Bonus Part: Reverse Polish Notation
There are several kinds of mathematical notations - the order in which operands and operators are specified. Our usual human-readable notation is called “infix notation” (2 + 2), where 2 - is an operand, + is an operator. But you can specify them in a different order, for example, 2 2 +. It is called “postfix notation” or “Reverse Polish Notation”.
Let’s look at the definition on wiki:
Reverse Polish notation (RPN) is a mathematical notation in which operators follow their operands. The notation does not need any parentheses for as long as each operator has a fixed number of operands.
So, according to this description, we don’t need to use any parentheses to change the order of evaluation. The notation by itself has strict order. For example: (2 + 2) * 2. In this expression, we added parentheses to change the priority of the + operator. But in RPN the same expression will look like: 2 2 + 2 *.
This is the main “feature” of this notation. It allows for a simpler parsing process because you don’t need to manually handle parentheses or operator priority. It is built into the notation.

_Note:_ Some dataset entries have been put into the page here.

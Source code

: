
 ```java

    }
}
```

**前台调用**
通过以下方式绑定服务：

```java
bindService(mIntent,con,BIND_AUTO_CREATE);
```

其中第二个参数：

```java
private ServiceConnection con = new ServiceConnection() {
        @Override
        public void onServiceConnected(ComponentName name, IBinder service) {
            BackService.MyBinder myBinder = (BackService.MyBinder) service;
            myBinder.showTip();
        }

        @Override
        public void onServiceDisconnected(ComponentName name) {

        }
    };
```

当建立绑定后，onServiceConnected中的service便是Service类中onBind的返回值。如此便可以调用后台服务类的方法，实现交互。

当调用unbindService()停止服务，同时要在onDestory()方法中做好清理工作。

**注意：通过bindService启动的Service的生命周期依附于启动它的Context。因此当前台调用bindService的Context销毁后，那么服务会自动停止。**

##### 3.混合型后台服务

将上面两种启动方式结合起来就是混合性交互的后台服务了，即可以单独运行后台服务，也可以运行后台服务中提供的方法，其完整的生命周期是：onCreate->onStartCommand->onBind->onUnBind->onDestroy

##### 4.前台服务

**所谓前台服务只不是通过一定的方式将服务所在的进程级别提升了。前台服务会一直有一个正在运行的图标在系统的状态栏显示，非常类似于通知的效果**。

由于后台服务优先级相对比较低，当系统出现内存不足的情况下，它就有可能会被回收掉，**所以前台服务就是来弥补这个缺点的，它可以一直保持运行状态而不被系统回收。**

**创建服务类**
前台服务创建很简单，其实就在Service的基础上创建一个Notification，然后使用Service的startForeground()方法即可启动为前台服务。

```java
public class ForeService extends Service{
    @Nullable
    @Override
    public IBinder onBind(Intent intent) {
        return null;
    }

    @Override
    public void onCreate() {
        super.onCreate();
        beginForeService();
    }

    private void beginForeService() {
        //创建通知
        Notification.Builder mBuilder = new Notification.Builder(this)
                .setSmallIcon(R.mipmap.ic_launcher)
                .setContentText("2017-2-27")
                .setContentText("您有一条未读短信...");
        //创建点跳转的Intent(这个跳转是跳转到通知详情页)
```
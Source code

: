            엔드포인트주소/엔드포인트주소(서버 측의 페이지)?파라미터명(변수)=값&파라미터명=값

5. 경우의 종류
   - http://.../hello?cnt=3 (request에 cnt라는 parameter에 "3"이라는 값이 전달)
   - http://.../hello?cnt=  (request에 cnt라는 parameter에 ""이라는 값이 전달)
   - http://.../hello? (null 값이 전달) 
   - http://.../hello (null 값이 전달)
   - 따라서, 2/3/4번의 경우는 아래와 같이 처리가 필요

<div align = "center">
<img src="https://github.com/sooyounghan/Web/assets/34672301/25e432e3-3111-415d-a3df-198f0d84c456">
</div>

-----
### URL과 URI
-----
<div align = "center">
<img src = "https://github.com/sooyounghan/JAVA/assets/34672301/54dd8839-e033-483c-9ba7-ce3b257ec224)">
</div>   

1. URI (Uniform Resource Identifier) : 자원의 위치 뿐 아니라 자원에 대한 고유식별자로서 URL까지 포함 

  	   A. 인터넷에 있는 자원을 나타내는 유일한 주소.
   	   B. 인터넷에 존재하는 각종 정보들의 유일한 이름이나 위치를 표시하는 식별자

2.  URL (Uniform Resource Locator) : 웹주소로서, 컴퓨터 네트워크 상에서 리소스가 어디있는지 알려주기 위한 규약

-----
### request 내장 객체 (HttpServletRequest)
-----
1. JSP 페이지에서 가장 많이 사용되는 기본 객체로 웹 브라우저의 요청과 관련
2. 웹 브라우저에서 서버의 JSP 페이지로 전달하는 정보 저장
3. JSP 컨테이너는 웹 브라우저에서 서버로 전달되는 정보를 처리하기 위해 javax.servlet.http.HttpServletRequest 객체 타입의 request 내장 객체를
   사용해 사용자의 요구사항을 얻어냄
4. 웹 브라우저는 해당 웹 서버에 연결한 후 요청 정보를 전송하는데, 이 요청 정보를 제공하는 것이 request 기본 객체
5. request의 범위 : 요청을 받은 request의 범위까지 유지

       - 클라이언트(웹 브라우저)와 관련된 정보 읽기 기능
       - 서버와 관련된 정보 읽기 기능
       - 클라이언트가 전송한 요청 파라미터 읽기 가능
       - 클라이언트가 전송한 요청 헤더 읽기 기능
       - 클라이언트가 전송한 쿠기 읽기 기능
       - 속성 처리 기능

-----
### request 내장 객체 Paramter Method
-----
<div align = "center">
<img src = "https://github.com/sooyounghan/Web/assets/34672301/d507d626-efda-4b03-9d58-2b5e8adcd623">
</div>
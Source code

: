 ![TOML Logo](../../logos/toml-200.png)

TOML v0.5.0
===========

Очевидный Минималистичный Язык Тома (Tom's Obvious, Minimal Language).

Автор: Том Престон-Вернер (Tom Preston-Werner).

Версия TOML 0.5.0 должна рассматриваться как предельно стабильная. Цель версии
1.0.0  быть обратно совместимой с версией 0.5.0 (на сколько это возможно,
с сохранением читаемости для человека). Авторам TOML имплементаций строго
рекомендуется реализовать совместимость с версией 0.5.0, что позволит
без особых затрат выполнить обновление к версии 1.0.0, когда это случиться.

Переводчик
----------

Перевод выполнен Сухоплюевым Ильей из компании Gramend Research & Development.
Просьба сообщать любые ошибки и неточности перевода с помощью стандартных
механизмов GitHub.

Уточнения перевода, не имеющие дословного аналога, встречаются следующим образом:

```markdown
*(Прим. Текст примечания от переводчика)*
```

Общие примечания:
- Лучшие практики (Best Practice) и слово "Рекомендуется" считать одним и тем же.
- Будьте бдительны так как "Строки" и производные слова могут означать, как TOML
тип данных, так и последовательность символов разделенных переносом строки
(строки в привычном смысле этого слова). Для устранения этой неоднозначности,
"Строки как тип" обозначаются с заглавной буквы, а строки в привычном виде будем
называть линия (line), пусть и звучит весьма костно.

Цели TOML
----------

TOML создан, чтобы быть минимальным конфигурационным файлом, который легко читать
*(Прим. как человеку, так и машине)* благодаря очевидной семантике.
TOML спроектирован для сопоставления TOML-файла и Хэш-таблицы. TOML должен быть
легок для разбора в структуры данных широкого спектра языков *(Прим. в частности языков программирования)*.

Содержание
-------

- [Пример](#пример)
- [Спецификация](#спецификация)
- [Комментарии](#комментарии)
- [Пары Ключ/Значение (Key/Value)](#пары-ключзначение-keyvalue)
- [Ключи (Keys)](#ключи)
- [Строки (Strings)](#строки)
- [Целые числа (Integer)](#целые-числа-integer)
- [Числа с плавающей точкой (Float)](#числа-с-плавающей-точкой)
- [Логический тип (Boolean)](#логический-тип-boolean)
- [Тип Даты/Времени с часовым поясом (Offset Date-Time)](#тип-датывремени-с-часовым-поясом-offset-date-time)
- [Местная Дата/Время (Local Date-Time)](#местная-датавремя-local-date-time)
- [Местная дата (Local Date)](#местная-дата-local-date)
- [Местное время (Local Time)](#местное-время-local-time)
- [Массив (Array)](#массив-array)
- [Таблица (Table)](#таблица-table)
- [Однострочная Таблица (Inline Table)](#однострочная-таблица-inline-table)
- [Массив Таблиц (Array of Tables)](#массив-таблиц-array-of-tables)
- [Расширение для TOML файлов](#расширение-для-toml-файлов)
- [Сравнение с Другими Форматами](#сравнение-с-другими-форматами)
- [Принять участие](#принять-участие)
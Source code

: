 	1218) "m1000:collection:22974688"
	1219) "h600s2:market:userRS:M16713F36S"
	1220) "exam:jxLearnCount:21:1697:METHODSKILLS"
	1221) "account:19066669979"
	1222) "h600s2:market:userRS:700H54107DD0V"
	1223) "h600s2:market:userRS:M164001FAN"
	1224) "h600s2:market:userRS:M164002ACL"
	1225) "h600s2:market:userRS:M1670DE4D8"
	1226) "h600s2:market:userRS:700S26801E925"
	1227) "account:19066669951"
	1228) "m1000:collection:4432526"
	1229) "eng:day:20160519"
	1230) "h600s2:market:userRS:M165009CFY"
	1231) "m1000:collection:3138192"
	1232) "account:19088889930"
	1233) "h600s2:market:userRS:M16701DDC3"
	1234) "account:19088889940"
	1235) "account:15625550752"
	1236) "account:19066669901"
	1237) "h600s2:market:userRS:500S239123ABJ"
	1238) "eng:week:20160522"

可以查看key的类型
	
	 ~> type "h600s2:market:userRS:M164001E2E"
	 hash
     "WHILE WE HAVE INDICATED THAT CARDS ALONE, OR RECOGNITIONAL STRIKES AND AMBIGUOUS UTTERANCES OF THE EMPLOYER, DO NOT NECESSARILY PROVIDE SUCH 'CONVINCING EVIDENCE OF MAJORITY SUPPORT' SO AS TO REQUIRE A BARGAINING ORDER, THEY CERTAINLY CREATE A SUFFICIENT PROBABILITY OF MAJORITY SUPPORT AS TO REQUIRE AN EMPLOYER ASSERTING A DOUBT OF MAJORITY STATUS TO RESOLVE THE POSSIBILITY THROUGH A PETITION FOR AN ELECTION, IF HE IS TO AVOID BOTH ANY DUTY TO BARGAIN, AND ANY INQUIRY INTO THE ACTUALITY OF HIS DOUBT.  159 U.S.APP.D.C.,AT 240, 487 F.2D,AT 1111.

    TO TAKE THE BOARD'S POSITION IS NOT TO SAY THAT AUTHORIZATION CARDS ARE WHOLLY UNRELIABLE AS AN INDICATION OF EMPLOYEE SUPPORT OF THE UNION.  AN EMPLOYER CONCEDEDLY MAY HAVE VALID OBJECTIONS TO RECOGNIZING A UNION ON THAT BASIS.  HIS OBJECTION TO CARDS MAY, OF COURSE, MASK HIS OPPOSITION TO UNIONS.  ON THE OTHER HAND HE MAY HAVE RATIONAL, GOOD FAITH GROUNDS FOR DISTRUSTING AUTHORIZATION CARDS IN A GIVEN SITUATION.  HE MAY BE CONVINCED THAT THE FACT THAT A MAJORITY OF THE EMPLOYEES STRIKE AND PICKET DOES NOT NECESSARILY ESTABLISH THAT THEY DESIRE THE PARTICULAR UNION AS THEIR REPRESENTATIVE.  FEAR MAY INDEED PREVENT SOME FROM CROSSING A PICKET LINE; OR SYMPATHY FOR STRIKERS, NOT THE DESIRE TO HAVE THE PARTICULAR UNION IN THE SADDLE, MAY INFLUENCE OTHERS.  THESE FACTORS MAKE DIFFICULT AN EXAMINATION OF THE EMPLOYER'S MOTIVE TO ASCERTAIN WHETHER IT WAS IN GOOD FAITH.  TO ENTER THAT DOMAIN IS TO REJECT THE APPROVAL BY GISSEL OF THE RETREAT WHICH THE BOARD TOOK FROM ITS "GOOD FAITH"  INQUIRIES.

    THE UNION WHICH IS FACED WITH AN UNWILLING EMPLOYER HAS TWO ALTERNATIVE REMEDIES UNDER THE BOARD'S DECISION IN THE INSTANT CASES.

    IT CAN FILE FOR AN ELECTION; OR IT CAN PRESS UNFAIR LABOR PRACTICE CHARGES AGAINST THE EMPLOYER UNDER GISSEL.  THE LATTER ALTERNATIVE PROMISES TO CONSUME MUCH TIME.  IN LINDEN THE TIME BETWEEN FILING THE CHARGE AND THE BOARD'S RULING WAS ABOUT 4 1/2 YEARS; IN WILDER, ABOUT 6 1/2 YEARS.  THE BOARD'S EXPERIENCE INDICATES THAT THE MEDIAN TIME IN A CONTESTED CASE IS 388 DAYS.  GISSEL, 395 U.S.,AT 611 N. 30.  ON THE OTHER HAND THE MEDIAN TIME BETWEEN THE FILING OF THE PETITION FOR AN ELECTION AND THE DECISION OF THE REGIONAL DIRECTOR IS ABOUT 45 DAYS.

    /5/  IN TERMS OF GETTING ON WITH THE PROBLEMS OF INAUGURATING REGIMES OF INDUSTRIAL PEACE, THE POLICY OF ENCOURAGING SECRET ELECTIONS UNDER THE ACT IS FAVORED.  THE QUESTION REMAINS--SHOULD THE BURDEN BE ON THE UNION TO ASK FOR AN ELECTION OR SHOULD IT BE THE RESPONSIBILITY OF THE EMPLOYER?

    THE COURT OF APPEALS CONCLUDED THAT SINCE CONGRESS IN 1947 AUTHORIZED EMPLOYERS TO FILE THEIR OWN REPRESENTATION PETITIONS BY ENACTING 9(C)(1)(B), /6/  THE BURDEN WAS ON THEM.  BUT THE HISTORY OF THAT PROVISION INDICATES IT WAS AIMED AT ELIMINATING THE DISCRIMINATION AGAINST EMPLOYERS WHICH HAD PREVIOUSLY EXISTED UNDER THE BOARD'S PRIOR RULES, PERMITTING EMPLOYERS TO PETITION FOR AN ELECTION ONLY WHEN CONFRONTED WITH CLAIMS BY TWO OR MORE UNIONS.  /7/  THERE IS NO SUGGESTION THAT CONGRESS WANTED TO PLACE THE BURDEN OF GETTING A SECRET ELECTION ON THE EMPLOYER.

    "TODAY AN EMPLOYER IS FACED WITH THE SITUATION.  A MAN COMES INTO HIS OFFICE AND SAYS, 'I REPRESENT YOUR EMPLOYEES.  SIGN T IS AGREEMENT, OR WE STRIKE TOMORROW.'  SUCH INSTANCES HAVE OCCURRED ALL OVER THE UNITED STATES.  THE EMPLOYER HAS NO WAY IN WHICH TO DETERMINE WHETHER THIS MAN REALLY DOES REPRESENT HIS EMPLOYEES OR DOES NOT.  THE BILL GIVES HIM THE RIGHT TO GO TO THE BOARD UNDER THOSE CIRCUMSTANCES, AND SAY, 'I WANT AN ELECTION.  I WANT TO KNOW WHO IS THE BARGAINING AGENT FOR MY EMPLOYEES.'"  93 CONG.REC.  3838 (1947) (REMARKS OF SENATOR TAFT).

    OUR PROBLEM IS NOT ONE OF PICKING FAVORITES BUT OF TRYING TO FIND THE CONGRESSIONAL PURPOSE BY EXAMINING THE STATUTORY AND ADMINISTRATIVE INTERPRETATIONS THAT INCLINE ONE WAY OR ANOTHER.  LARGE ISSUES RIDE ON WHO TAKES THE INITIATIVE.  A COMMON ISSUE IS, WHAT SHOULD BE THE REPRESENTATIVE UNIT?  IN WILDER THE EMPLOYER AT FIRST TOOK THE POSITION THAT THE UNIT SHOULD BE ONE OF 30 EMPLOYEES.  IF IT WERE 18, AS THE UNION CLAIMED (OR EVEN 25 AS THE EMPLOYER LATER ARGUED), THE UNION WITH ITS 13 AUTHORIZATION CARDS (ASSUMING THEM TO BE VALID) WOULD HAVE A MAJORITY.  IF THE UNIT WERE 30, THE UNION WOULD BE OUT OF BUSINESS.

To build a mathematical parser based on RPN, you don’t need to use the Top-Down or Bottom-up approaches described in previous articles. They are completely unrelated here. You just need to implement two algorithms. The first one is to convert the infix notation to RPN. The second one is RPN evaluation algorithms. These two algorithms are pretty simple and described in a lot of articles with pseudo-code examples. So, I won’t provide any specific implementations here. I believe you can find it easily by yourself.
However, there is a downside to using RPN for parsers. As I mentioned before, it is suitable for mathematical parsers but if you need to extend it to support more functions/grammar rules, it could lead to complex and unclear algorithms. For example, if you need to handle functions with a variable amount of parameters. In this case, it is better to implement a recursive descent parser.
Conclusion
In this article, I’ve shown an alternative approach to implementing mathematical parsers - Reverse Polish Notation (RPN). It allows to eliminate the need for parentheses and operator precedence rules. However, while RPN simplifies the parsing process, it is not a one-size-fits-all solution. Extending it beyond basic arithmetic to support more complex grammar rules can lead to increased complexity and reduced readability.
If your goal is to build a simple and efficient mathematical expression parser, RPN can be a great choice. However, for more feature-rich parsers, traditional approaches like recursive descent might be more suitable.